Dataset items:
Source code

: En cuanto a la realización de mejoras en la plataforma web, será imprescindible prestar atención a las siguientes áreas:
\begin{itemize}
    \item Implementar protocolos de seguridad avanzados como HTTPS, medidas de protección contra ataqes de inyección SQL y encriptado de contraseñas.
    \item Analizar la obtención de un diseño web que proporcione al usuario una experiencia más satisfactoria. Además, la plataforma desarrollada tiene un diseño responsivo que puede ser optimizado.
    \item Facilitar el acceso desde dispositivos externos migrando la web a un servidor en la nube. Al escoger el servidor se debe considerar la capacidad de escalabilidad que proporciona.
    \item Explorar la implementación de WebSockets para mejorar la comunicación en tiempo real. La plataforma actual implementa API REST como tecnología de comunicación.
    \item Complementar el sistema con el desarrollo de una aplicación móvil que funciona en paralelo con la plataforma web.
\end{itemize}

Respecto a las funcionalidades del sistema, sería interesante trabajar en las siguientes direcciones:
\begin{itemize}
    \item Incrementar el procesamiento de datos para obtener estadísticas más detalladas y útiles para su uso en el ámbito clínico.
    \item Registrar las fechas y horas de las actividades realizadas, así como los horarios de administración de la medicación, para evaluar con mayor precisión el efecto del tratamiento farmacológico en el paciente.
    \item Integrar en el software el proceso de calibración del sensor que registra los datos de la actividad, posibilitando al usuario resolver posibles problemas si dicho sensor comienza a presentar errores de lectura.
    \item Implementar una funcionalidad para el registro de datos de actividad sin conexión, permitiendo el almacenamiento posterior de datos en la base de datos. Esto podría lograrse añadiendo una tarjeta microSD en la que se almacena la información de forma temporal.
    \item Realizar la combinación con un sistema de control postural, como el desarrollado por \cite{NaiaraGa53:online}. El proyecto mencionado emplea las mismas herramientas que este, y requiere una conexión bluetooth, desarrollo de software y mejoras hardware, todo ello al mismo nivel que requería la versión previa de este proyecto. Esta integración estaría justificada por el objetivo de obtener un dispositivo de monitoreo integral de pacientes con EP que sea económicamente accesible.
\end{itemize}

---

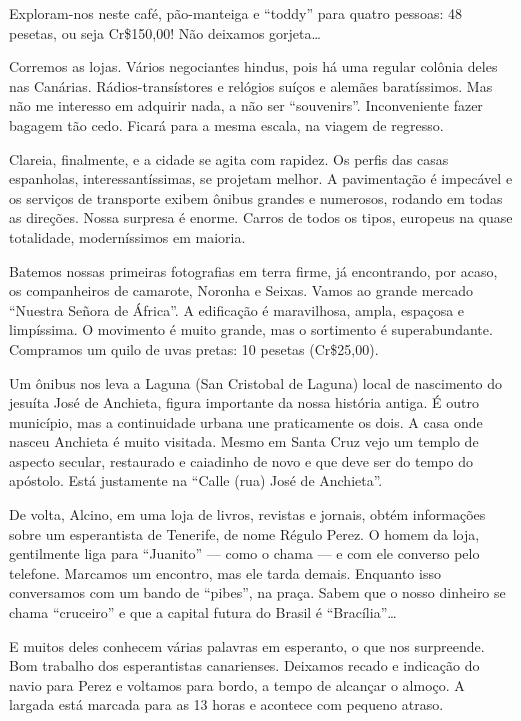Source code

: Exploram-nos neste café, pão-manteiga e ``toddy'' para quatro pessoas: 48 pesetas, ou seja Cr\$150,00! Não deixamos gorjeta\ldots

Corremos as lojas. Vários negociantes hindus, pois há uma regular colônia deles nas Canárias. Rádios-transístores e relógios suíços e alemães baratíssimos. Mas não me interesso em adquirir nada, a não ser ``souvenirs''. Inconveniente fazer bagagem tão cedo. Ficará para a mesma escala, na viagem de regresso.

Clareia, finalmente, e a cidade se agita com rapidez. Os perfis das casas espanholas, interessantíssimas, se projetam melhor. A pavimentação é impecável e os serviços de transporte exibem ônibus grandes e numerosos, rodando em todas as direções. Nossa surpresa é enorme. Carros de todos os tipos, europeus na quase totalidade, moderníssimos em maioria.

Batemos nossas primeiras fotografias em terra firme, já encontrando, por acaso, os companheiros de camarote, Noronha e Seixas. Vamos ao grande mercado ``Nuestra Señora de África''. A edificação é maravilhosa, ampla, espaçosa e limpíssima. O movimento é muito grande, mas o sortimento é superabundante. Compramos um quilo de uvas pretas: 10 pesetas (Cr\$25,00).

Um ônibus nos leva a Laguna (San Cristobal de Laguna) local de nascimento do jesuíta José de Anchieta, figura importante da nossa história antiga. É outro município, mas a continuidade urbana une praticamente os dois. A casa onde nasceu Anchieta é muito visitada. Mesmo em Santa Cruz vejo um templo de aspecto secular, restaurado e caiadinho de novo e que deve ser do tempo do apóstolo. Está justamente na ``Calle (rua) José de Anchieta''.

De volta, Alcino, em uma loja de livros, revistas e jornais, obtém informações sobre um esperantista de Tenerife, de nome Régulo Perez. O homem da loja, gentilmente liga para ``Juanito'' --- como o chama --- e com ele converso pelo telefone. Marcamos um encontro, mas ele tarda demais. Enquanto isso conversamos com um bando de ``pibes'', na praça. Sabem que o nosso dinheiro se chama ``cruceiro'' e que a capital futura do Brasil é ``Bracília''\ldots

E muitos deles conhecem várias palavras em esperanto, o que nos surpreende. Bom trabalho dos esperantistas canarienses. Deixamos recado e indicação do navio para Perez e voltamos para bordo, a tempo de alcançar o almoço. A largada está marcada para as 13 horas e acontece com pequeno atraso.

- [WORK REQUIRED]
From the records above, return each line that includes "siguientes".

- [EXERCISE SOLUTION]
: En cuanto a la realización de mejoras en la plataforma web, será imprescindible prestar atención a las siguientes áreas:
Respecto a las funcionalidades del sistema, sería interesante trabajar en las siguientes direcciones:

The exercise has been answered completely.